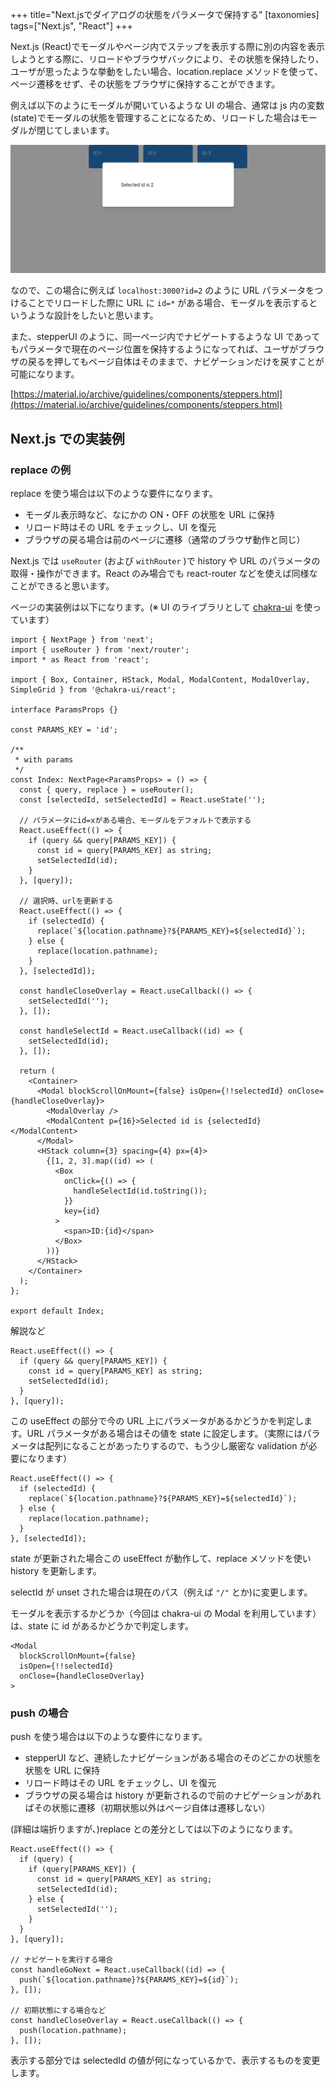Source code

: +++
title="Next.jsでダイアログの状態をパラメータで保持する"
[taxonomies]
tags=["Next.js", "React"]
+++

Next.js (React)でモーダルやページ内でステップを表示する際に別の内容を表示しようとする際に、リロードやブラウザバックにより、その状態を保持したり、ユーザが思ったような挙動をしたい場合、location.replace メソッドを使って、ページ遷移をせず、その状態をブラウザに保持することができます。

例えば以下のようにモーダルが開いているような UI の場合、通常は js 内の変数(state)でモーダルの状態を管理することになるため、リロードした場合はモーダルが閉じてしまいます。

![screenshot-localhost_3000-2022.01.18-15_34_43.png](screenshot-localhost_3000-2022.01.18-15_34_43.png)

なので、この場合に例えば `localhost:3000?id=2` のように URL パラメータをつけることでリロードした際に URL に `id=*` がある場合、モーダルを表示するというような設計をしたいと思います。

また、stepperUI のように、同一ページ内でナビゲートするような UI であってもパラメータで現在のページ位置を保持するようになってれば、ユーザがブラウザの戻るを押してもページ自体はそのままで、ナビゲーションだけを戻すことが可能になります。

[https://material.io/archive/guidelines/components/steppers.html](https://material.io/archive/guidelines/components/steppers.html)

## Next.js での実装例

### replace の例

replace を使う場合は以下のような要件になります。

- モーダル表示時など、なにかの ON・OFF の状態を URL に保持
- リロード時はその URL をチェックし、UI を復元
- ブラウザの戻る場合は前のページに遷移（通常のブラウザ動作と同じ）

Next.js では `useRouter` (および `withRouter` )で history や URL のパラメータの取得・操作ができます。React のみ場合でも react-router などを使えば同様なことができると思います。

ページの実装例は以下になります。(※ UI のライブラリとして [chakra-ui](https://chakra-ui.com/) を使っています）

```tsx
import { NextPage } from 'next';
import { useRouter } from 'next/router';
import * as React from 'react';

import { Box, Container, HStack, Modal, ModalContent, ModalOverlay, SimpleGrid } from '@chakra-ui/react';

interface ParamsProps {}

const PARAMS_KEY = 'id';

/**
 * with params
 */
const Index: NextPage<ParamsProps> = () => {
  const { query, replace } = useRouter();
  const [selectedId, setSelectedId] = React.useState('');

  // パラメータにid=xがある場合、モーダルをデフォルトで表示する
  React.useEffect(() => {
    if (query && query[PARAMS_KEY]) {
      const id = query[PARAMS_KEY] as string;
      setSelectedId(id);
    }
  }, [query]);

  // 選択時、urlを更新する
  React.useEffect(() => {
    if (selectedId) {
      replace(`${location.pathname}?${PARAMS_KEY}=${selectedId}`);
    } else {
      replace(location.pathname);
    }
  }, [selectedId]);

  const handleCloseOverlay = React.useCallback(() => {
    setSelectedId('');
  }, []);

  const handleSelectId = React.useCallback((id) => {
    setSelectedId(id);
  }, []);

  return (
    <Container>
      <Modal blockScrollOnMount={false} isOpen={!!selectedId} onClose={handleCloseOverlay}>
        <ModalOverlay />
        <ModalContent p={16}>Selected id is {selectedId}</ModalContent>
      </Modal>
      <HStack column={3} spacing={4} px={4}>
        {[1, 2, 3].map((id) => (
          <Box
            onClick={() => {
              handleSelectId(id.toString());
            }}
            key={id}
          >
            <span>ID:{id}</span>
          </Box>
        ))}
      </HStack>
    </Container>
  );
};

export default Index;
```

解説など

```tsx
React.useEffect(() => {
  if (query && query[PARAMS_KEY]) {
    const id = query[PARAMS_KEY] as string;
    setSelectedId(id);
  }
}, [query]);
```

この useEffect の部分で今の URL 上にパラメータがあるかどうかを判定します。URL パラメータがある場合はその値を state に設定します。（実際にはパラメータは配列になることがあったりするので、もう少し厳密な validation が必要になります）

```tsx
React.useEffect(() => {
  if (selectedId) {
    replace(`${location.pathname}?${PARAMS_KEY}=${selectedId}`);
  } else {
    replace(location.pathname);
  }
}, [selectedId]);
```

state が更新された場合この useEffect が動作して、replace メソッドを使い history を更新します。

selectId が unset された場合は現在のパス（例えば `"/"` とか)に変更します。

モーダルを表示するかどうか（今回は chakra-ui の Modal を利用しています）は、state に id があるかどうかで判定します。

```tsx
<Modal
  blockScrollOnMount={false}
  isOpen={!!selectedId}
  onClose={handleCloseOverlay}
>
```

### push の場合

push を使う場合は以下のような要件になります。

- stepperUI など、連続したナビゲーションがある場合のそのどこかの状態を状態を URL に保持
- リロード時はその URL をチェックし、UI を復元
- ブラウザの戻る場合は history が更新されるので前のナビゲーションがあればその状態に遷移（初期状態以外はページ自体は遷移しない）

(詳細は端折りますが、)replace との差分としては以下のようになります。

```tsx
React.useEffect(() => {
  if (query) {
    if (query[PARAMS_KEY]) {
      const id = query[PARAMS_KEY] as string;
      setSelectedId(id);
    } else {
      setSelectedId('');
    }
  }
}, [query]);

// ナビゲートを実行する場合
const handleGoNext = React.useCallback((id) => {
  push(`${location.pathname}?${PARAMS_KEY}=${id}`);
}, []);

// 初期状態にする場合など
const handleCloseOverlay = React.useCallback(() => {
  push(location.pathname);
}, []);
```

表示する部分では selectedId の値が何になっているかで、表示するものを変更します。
::::
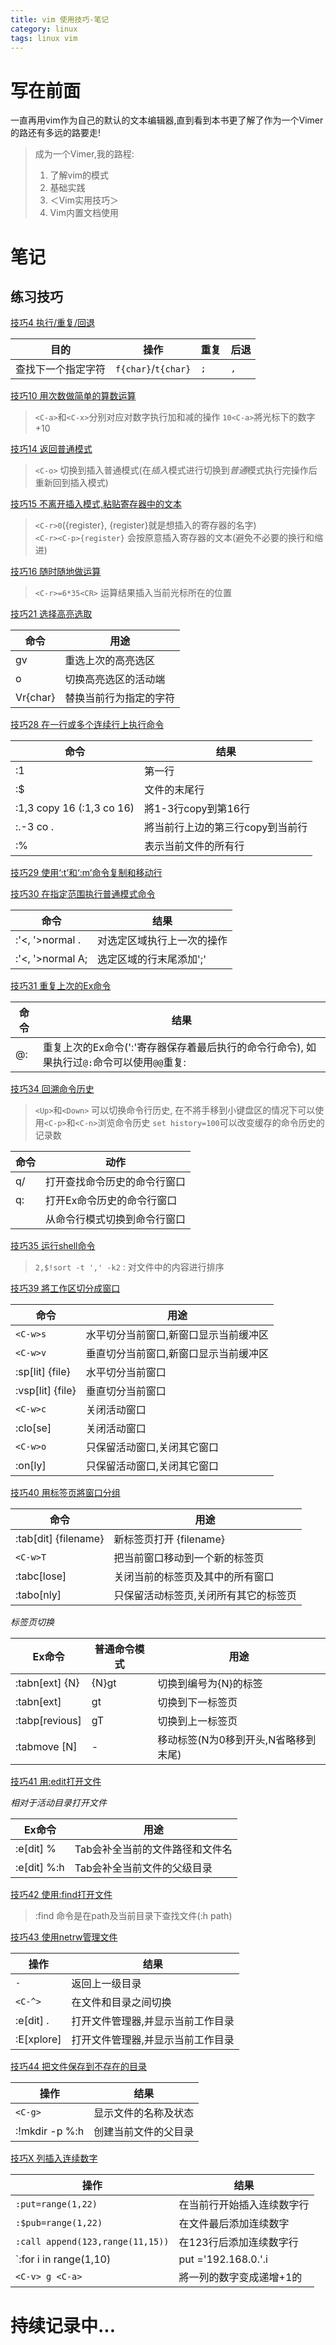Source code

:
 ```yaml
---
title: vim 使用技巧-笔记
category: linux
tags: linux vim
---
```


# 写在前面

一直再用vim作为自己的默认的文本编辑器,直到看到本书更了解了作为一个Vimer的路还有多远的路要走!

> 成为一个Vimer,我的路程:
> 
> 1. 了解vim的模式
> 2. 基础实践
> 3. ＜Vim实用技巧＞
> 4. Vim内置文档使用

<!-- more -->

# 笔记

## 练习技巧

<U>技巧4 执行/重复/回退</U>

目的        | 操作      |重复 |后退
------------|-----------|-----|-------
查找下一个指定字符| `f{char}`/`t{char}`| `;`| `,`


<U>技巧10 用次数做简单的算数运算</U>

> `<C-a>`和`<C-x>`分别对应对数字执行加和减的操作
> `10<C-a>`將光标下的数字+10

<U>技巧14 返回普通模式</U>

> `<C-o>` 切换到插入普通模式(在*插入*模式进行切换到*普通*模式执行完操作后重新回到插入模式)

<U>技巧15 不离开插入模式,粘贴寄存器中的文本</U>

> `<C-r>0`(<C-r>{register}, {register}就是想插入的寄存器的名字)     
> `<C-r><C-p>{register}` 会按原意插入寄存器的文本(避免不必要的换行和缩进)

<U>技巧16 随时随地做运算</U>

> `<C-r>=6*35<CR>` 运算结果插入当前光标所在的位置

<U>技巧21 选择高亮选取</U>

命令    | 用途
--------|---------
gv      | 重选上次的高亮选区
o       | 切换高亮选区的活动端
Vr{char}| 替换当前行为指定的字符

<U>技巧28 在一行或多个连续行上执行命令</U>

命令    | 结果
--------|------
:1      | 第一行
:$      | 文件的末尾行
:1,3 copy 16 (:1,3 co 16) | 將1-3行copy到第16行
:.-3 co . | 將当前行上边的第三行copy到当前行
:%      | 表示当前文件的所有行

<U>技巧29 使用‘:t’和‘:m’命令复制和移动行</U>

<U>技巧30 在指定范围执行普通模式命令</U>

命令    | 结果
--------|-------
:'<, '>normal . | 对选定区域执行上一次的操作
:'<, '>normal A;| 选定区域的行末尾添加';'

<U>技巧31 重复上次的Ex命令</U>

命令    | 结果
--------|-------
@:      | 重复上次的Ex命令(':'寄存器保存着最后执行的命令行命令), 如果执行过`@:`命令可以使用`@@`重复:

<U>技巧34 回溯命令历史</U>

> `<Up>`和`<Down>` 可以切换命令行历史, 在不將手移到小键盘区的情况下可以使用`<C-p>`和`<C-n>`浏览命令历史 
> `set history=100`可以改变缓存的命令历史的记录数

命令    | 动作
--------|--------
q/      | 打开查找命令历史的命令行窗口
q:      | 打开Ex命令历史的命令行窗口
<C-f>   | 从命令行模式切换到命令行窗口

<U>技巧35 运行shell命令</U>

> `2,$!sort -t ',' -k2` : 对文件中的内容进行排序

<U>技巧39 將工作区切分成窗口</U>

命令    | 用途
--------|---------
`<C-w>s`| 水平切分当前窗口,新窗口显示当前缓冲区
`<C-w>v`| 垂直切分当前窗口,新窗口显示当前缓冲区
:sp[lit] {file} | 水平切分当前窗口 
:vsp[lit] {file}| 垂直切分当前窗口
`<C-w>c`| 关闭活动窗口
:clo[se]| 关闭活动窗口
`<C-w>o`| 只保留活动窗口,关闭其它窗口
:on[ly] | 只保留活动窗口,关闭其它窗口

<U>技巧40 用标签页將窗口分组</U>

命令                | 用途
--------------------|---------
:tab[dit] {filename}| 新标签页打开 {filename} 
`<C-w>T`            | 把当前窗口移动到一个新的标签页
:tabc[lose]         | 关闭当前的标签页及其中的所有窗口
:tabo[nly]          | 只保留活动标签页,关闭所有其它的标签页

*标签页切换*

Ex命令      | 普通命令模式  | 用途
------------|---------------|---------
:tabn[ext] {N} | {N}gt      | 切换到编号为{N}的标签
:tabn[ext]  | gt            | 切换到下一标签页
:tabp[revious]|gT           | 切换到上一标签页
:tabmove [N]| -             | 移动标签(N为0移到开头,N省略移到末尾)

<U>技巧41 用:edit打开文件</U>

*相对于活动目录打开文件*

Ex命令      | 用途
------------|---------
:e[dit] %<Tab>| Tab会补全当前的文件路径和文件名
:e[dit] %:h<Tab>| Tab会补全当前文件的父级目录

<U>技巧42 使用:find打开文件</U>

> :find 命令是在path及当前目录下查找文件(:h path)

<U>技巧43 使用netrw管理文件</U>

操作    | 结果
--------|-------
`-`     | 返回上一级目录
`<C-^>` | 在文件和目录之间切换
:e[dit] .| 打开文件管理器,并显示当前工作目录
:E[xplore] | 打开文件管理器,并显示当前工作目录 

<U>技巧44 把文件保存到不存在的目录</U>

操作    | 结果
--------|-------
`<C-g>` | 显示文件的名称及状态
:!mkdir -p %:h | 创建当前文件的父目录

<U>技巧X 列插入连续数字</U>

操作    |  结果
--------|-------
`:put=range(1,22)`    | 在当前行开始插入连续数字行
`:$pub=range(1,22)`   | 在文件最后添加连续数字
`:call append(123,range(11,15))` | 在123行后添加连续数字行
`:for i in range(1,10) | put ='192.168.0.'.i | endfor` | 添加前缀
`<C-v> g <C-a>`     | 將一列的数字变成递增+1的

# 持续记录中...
::::
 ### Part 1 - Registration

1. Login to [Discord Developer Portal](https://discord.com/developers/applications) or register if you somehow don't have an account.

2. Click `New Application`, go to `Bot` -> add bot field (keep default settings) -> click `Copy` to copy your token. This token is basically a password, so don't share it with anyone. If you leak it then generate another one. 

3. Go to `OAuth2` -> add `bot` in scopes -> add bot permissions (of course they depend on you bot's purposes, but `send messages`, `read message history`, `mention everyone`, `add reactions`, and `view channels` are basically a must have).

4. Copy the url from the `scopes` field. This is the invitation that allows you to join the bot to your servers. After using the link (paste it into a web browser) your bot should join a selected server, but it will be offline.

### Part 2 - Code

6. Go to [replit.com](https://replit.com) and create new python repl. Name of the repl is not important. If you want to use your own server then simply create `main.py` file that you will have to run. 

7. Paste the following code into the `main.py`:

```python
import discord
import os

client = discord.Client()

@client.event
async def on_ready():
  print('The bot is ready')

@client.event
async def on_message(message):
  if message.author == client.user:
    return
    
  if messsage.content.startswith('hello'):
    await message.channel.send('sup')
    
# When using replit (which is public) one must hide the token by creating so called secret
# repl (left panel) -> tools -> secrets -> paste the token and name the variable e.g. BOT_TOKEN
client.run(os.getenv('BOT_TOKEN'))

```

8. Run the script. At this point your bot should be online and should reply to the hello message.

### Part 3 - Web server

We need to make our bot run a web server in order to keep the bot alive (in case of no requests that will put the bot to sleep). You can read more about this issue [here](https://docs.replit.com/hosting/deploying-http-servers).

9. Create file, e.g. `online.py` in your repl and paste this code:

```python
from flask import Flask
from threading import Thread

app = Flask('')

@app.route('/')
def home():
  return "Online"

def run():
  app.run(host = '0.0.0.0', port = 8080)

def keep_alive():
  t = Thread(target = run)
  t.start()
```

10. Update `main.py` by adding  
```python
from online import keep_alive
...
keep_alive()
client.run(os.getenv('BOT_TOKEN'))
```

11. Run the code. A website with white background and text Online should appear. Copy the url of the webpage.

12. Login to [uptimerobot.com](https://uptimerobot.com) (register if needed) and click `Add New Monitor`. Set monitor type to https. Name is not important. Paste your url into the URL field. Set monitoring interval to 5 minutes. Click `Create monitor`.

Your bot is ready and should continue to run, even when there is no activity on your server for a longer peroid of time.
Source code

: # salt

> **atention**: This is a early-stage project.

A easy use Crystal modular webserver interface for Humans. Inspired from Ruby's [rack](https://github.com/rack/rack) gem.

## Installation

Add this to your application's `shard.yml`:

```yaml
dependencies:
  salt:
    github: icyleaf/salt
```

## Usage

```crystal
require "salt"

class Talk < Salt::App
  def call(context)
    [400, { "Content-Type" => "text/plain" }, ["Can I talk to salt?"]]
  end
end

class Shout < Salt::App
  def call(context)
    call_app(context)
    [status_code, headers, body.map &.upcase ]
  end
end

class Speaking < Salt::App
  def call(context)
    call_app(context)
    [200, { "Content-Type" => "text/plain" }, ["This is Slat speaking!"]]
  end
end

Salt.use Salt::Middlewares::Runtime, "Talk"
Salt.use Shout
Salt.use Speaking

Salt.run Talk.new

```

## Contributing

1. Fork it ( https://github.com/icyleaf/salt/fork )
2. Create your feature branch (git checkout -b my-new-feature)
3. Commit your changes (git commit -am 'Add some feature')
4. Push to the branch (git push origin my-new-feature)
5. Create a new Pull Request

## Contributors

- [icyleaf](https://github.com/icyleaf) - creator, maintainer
::::
▶ _WORK TO COMPLETE_: Determine how many lines in the records include the word "more", and reply with that number alone.

▶ _SOLUTION TO THE EXERCISE_: 2